**Exercise prompt**:
Could you show all lines in the entries below that contain the string "with"?

Collected data entries
---------------
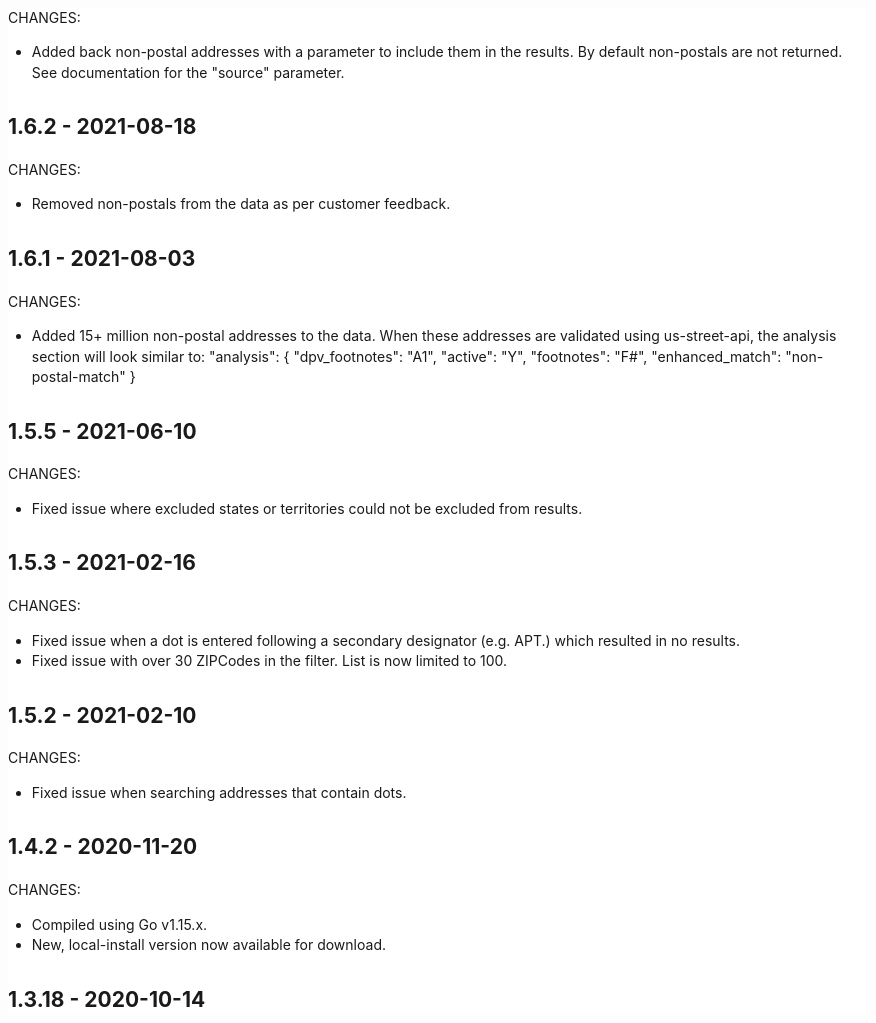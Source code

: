 CHANGES:
- Added back non-postal addresses with a parameter to include them in the results. By default non-postals are not returned. See documentation for the "source" parameter.


## 1.6.2 - 2021-08-18

CHANGES:
- Removed non-postals from the data as per customer feedback.


## 1.6.1 - 2021-08-03

CHANGES:
- Added 15+ million non-postal addresses to the data. 
  When these addresses are validated using us-street-api, the analysis section will look similar to:
  "analysis": {
      "dpv_footnotes": "A1",
      "active": "Y",
      "footnotes": "F#",
      "enhanced_match": "non-postal-match"
  }


## 1.5.5 - 2021-06-10

CHANGES:
- Fixed issue where excluded states or territories could not be excluded from results.


## 1.5.3 - 2021-02-16

CHANGES:
- Fixed issue when a dot is entered following a secondary designator (e.g. APT.) which resulted in no results.
- Fixed issue with over 30 ZIPCodes in the filter. List is now limited to 100. 


## 1.5.2 - 2021-02-10

CHANGES:
- Fixed issue when searching addresses that contain dots.


## 1.4.2 - 2020-11-20

CHANGES:
- Compiled using Go v1.15.x.
- New, local-install version now available for download.


## 1.3.18 - 2020-10-14
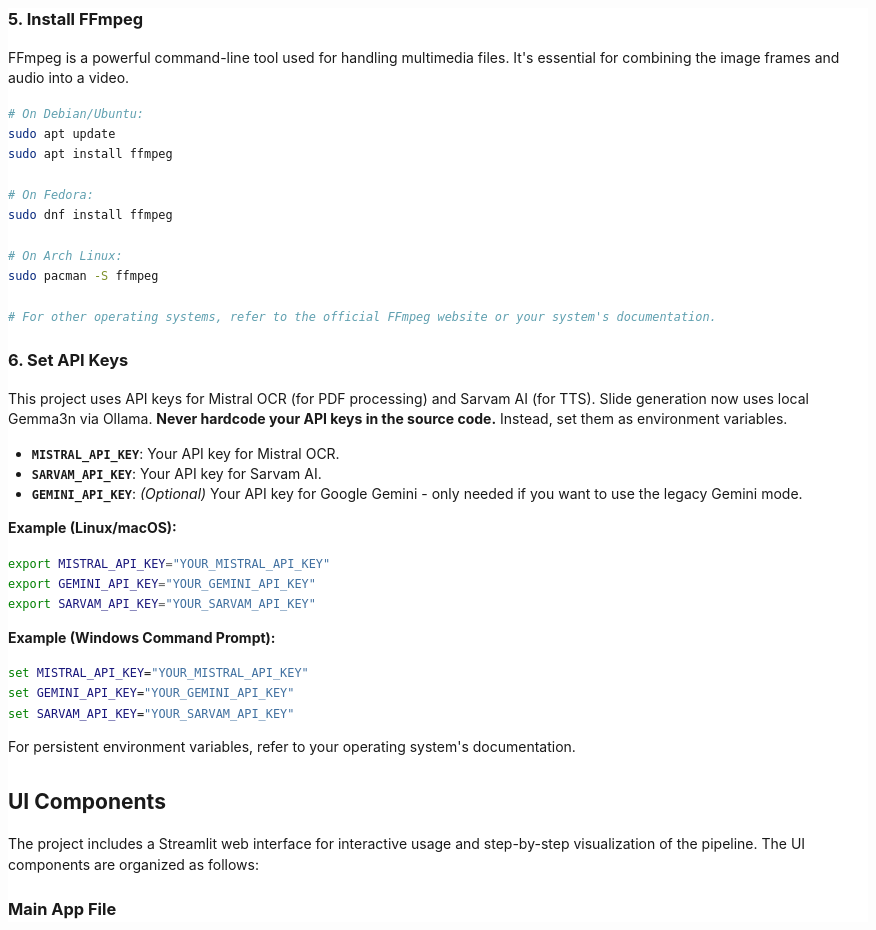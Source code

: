 ### 5. Install FFmpeg

FFmpeg is a powerful command-line tool used for handling multimedia files. It's essential for combining the image frames and audio into a video.

```bash
# On Debian/Ubuntu:
sudo apt update
sudo apt install ffmpeg

# On Fedora:
sudo dnf install ffmpeg

# On Arch Linux:
sudo pacman -S ffmpeg

# For other operating systems, refer to the official FFmpeg website or your system's documentation.
```

### 6. Set API Keys

This project uses API keys for Mistral OCR (for PDF processing) and Sarvam AI (for TTS). Slide generation now uses local Gemma3n via Ollama. **Never hardcode your API keys in the source code.** Instead, set them as environment variables.

*   **`MISTRAL_API_KEY`**: Your API key for Mistral OCR.
*   **`SARVAM_API_KEY`**: Your API key for Sarvam AI.
*   **`GEMINI_API_KEY`**: *(Optional)* Your API key for Google Gemini - only needed if you want to use the legacy Gemini mode.

**Example (Linux/macOS):**

```bash
export MISTRAL_API_KEY="YOUR_MISTRAL_API_KEY"
export GEMINI_API_KEY="YOUR_GEMINI_API_KEY"
export SARVAM_API_KEY="YOUR_SARVAM_API_KEY"
```

**Example (Windows Command Prompt):**

```cmd
set MISTRAL_API_KEY="YOUR_MISTRAL_API_KEY"
set GEMINI_API_KEY="YOUR_GEMINI_API_KEY"
set SARVAM_API_KEY="YOUR_SARVAM_API_KEY"
```

For persistent environment variables, refer to your operating system's documentation.



## UI Components

The project includes a Streamlit web interface for interactive usage and step-by-step visualization of the pipeline. The UI components are organized as follows:

### Main App File
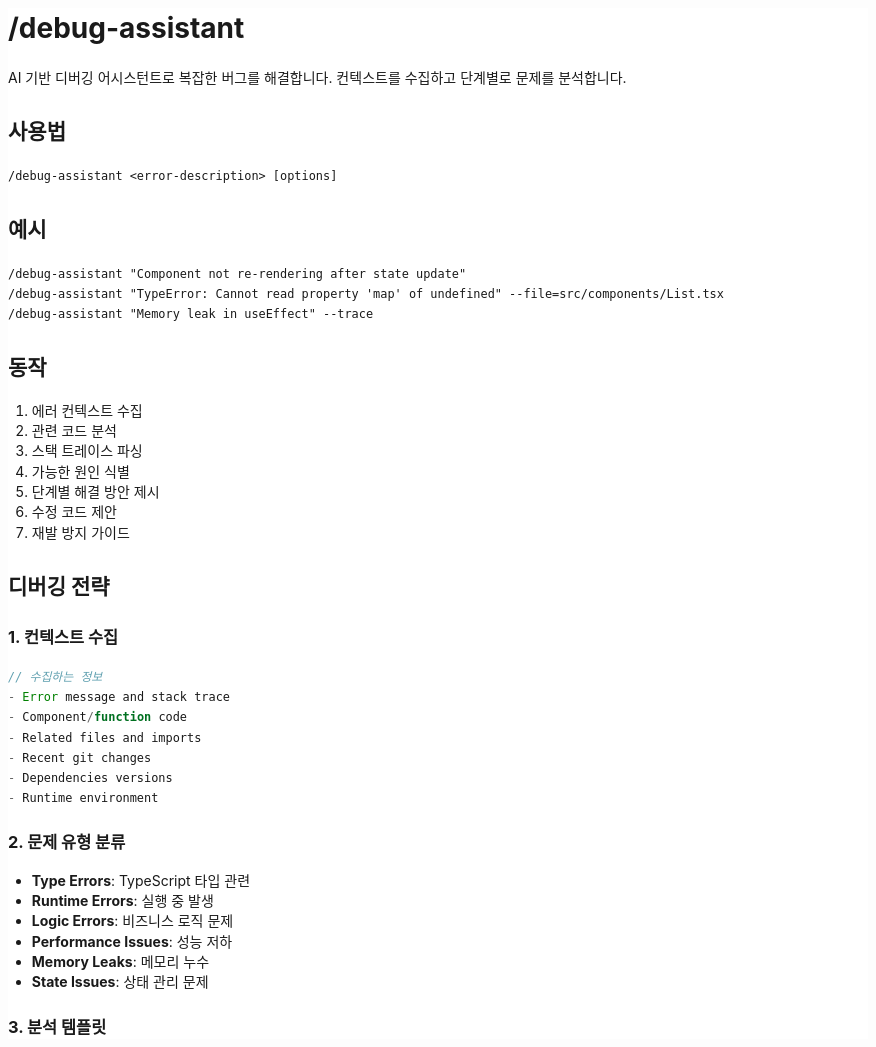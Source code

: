 # /debug-assistant

AI 기반 디버깅 어시스턴트로 복잡한 버그를 해결합니다. 컨텍스트를 수집하고 단계별로 문제를 분석합니다.

## 사용법
```
/debug-assistant <error-description> [options]
```

## 예시
```
/debug-assistant "Component not re-rendering after state update"
/debug-assistant "TypeError: Cannot read property 'map' of undefined" --file=src/components/List.tsx
/debug-assistant "Memory leak in useEffect" --trace
```

## 동작
1. 에러 컨텍스트 수집
2. 관련 코드 분석
3. 스택 트레이스 파싱
4. 가능한 원인 식별
5. 단계별 해결 방안 제시
6. 수정 코드 제안
7. 재발 방지 가이드

## 디버깅 전략

### 1. 컨텍스트 수집
```typescript
// 수집하는 정보
- Error message and stack trace
- Component/function code
- Related files and imports
- Recent git changes
- Dependencies versions
- Runtime environment
```

### 2. 문제 유형 분류
- **Type Errors**: TypeScript 타입 관련
- **Runtime Errors**: 실행 중 발생
- **Logic Errors**: 비즈니스 로직 문제
- **Performance Issues**: 성능 저하
- **Memory Leaks**: 메모리 누수
- **State Issues**: 상태 관리 문제

### 3. 분석 템플릿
---------------
**Response to this exercise**:
- Added back non-postal addresses with a parameter to include them in the results. By default non-postals are not returned. See documentation for the "source" parameter.
- Fixed issue with over 30 ZIPCodes in the filter. List is now limited to 100. 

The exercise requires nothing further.